The U.S. marketing arm of the Parma, Italy-based company is switching over from a prior go-to-market system that was based on specialty importers to an aggressive marketing approach using food brokers, said Gianluigi Zenti, managing director for North America at Barilla America, based here.
In an interview, Zenti said Barilla is positioning the brand at a slight price premium to domestic dry pasta, but with a simplified deal structure aimed at winning over grocery buyers with promises of higher everyday category margins. In the process, the company hopes to build a national-brand presence on the pasta aisle, a goal that has thus far eluded Borden and Hershey, the two largest domestic makers.
"In the United States, you see multiple brands, all of which have similar pricing for deals. A buyer's initial reaction is 'Why should I take another pasta brand? I already have too many,' " Zenti said.
"We say we are not here to add stockkeeping units. We are here to market the category. We differentiate the category," he said. "There is pasta, and pasta."
Zenti said Barilla's pasta business in Europe had total sales of $1.1 billion in 1995, making it Europe's fourth-largest grocery brand of any type in total sales. According to the British trade publication, Checkout, Barilla was eclipsed only by No. 1, Coca-Cola, and by two Procter & Gamble brands, Ariel detergent and Pampers diapers.
By way of comparison, Nielsen Scantrack data shows that for the 52 weeks ended Sept. 9, 1995, total U.S. sales of dry spaghetti and macaroni combined were $1.05 billion.

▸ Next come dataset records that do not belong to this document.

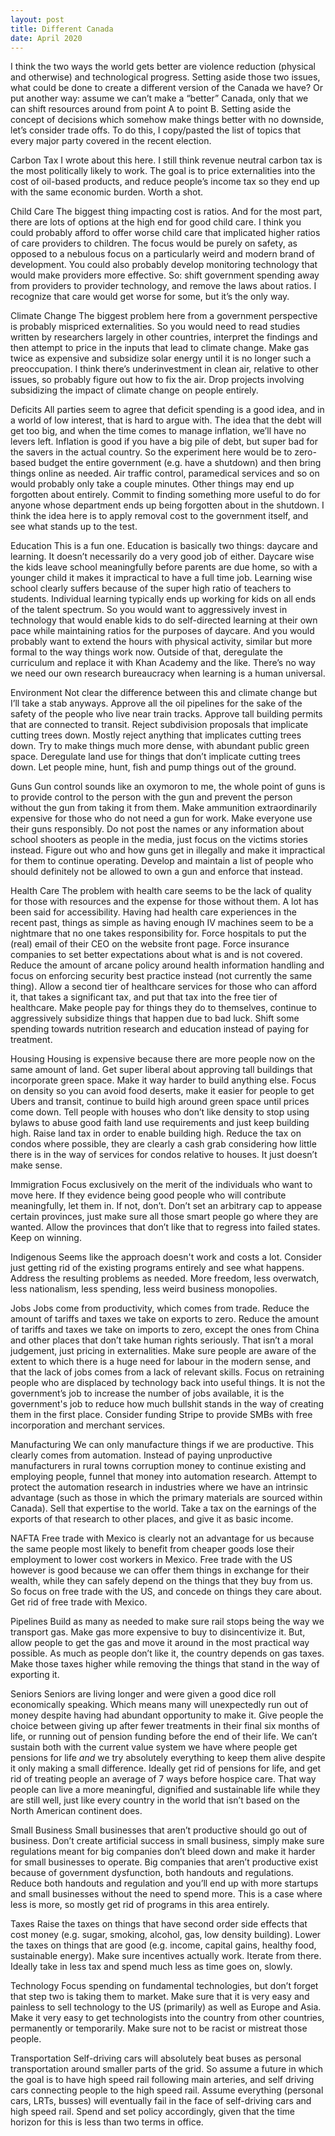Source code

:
 ```yaml
---
layout: post
title: Different Canada
date: April 2020
---
```


I think the two ways the world gets better are violence reduction (physical and otherwise) and technological progress. Setting aside those two issues, what could be done to create a different version of the Canada we have? Or put another way: assume we can’t make a “better” Canada, only that we can shift resources around from point A to point B. Setting aside the concept of decisions which somehow make things better with no downside, let’s consider trade offs. To do this, I copy/pasted the list of topics that every major party covered in the recent election.

Carbon Tax
I wrote about this here. I still think revenue neutral carbon tax is the most politically likely to work. The goal is to price externalities into the cost of oil-based products, and reduce people’s income tax so they end up with the same economic burden. Worth a shot.

Child Care
The biggest thing impacting cost is ratios. And for the most part, there are lots of options at the high end for good child care. I think you could probably afford to offer worse child care that implicated higher ratios of care providers to children. The focus would be purely on safety, as opposed to a nebulous focus on a particularly weird and modern brand of development. You could also probably develop monitoring technology that would make providers more effective. So: shift government spending away from providers to provider technology, and remove the laws about ratios. I recognize that care would get worse for some, but it’s the only way.

Climate Change
The biggest problem here from a government perspective is probably mispriced externalities. So you would need to read studies written by researchers largely in other countries, interpret the findings and then attempt to price in the inputs that lead to climate change. Make gas twice as expensive and subsidize solar energy until it is no longer such a preoccupation. I think there’s underinvestment in clean air, relative to other issues, so probably figure out how to fix the air. Drop projects involving subsidizing the impact of climate change on people entirely.

Deficits
All parties seem to agree that deficit spending is a good idea, and in a world of low interest, that is hard to argue with. The idea that the debt will get too big, and when the time comes to manage inflation, we’ll have no levers left. Inflation is good if you have a big pile of debt, but super bad for the savers in the actual country. So the experiment here would be to zero-based budget the entire government (e.g. have a shutdown) and then bring things online as needed. Air traffic control, paramedical services and so on would probably only take a couple minutes. Other things may end up forgotten about entirely. Commit to finding something more useful to do for anyone whose department ends up being forgotten about in the shutdown. I think the idea here is to apply removal cost to the government itself, and see what stands up to the test.

Education
This is a fun one. Education is basically two things: daycare and learning. It doesn’t necessarily do a very good job of either. Daycare wise the kids leave school meaningfully before parents are due home, so with a younger child it makes it impractical to have a full time job. Learning wise school clearly suffers because of the super high ratio of teachers to students. Individual learning typically ends up working for kids on all ends of the talent spectrum. So you would want to aggressively invest in technology that would enable kids to do self-directed learning at their own pace while maintaining ratios for the purposes of daycare. And you would probably want to extend the hours with physical activity, similar but more formal to the way things work now. Outside of that, deregulate the curriculum and replace it with Khan Academy and the like. There’s no way we need our own research bureaucracy when learning is a human universal.

Environment
Not clear the difference between this and climate change but I’ll take a stab anyways. Approve all the oil pipelines for the sake of the safety of the people who live near train tracks. Approve tall building permits that are connected to transit. Reject subdivision proposals that implicate cutting trees down. Mostly reject anything that implicates cutting trees down. Try to make things much more dense, with abundant public green space. Deregulate land use for things that don’t implicate cutting trees down. Let people mine, hunt, fish and pump things out of the ground. 

Guns
Gun control sounds like an oxymoron to me, the whole point of guns is to provide control to the person with the gun and prevent the person without the gun from taking it from them. Make ammunition extraordinarily expensive for those who do not need a gun for work. Make everyone use their guns responsibly. Do not post the names or any information about school shooters as people in the media, just focus on the victims stories instead. Figure out who and how guns get in illegally and make it impractical for them to continue operating. Develop and maintain a list of people who should definitely not be allowed to own a gun and enforce that instead.

Health Care
The problem with health care seems to be the lack of quality for those with resources and the expense for those without them. A lot has been said for accessibility. Having had health care experiences in the recent past, things as simple as having enough IV machines seem to be a nightmare that no one takes responsibility for. Force hospitals to put the (real) email of their CEO on the website front page. Force insurance companies to set better expectations about what is and is not covered. Reduce the amount of arcane policy around health information handling and focus on enforcing security best practice instead (not currently the same thing). Allow a second tier of healthcare services for those who can afford it, that takes a significant tax, and put that tax into the free tier of healthcare. Make people pay for things they do to themselves, continue to aggressively subsidize things that happen due to bad luck. Shift some spending towards nutrition research and education instead of paying for treatment.

Housing
Housing is expensive because there are more people now on the same amount of land. Get super liberal about approving tall buildings that incorporate green space. Make it way harder to build anything else. Focus on density so you can avoid food deserts, make it easier for people to get Ubers and transit, continue to build high around green space until prices come down. Tell people with houses who don’t like density to stop using bylaws to abuse good faith land use requirements and just keep building high. Raise land tax in order to enable building high. Reduce the tax on condos where possible, they are clearly a cash grab considering how little there is in the way of services for condos relative to houses. It just doesn’t make sense. 

Immigration
Focus exclusively on the merit of the individuals who want to move here. If they evidence being good people who will contribute meaningfully, let them in. If not, don’t. Don’t set an arbitrary cap to appease certain provinces, just make sure all those smart people go where they are wanted. Allow the provinces that don’t like that to regress into failed states. Keep on winning. 

Indigenous
Seems like the approach doesn't work and costs a lot. Consider just getting rid of the existing programs entirely and see what happens. Address the resulting problems as needed. More freedom, less overwatch, less nationalism, less spending, less weird business monopolies.

Jobs
Jobs come from productivity, which comes from trade. Reduce the amount of tariffs and taxes we take on exports to zero. Reduce the amount of tariffs and taxes we take on imports to zero, except the ones from China and other places that don’t take human rights seriously. That isn’t a moral judgement, just pricing in externalities. Make sure people are aware of the extent to which there is a huge need for labour in the modern sense, and that the lack of jobs comes from a lack of relevant skills. Focus on retraining people who are displaced by technology back into useful things. It is not the government’s job to increase the number of jobs available, it is the government's job to reduce how much bullshit stands in the way of creating them in the first place. Consider funding Stripe to provide SMBs with free incorporation and merchant services.

Manufacturing
We can only manufacture things if we are productive. This clearly comes from automation. Instead of paying unproductive manufacturers in rural towns corruption money to continue existing and employing people, funnel that money into automation research. Attempt to protect the automation research in industries where we have an intrinsic advantage (such as those in which the primary materials are sourced within Canada). Sell that expertise to the world. Take a tax on the earnings of the exports of that research to other places, and give it as basic income.

NAFTA
Free trade with Mexico is clearly not an advantage for us because the same people most likely to benefit from cheaper goods lose their employment to lower cost workers in Mexico. Free trade with the US however is good because we can offer them things in exchange for their wealth, while they can safely depend on the things that they buy from us. So focus on free trade with the US, and concede on things they care about. Get rid of free trade with Mexico.

Pipelines
Build as many as needed to make sure rail stops being the way we transport gas. Make gas more expensive to buy to disincentivize it. But, allow people to get the gas and move it around in the most practical way possible. As much as people don’t like it, the country depends on gas taxes. Make those taxes higher while removing the things that stand in the way of exporting it.

Seniors
Seniors are living longer and were given a good dice roll economically speaking. Which means many will unexpectedly run out of money despite having had abundant opportunity to make it. Give people the choice between giving up after fewer treatments in their final six months of life, or running out of pension funding before the end of their life. We can’t sustain both with the current value system we have where people get pensions for life *and* we try absolutely everything to keep them alive despite it only making a small difference. Ideally get rid of pensions for life, and get rid of treating people an average of 7 ways before hospice care. That way people can live a more meaningful, dignified and sustainable life while they are still well, just like every country in the world that isn’t based on the North American continent does.

Small Business
Small businesses that aren’t productive should go out of business. Don’t create artificial success in small business, simply make sure regulations meant for big companies don’t bleed down and make it harder for small businesses to operate. Big companies that aren’t productive exist because of government dysfunction, both handouts and regulations. Reduce both handouts and regulation and you’ll end up with more startups and small businesses without the need to spend more. This is a case where less is more, so mostly get rid of programs in this area entirely. 

Taxes
Raise the taxes on things that have second order side effects that cost money (e.g. sugar, smoking, alcohol, gas, low density building). Lower the taxes on things that are good (e.g. income, capital gains, healthy food, sustainable energy). Make sure incentives actually work. Iterate from there. Ideally take in less tax and spend much less as time goes on, slowly.

Technology
Focus spending on fundamental technologies, but don’t forget that step two is taking them to market. Make sure that it is very easy and painless to sell technology to the US (primarily) as well as Europe and Asia. Make it very easy to get technologists into the country from other countries, permanently or temporarily. Make sure not to be racist or mistreat those people. 

Transportation
Self-driving cars will absolutely beat buses as personal transportation around smaller parts of the grid. So assume a future in which the goal is to have high speed rail following main arteries, and self driving cars connecting people to the high speed rail. Assume everything (personal cars, LRTs, busses) will eventually fail in the face of self-driving cars and high speed rail. Spend and set policy accordingly, given that the time horizon for this is less than two terms in office.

More than 99% of those sales were through supermarkets.
With a brand base overseas as large as the entire category in this country, Zenti believes Barilla has an opportunity to build a major presence in the U.S. market.
He estimates that each of the two major U.S. players, Hershey and Borden, has 15 to 20 local or regional pasta brands assembled through acquisitions of local players. They currently control about half the market. The No. 3 player in the category, CPC International, controls another 5%, while private label has a 20% share. The remaining fourth of the market is split up among even smaller brands.
"Their weakness is that they have no national brands, so they cannot market their products," he said. "They spend basically
nothing on measured advertising media. How are they selling? On price."
Zenti said his analysis shows current norms in the pasta category -- tier pricing and frequent deals -- are bad for retail profits. "The lack of everyday low pricing hurts their logistics and accounting systems."
If this rhetoric sounds vaguely familiar to American brand marketers, it may be due to the presence on Barilla SpA's board of directors of Edwin Artzt, retired former chairman of Procter & Gamble, and champion of that company's 1992 Value Pricing initiative.
"He has a major role in setting strategy of the company worldwide," Zenti said of Artzt. He added that the former P&G executive has "a direct advisory role in the U.S. business. One reason he was asked to join the board was to help us set this strategy."
Barilla pastas, made in Italy, have been available in the United States for 15 years through a network of specialty distributors, who sold them to specialty store and food-service channels, said Zenti.
Currently in its U.S. headquarters in Norwalk, Conn., the company has six people in its sales department. It has retained 17 brokers in the Northeast, Midwest and mid-Atlantic regions, which Zenti says represent more than 50% of the total pasta market. In New York, the first market Barilla entered, about 9 months ago, the brand has been posting "steady share gains," Zenti said. "We think every consumer that we convert becomes a loyal customer."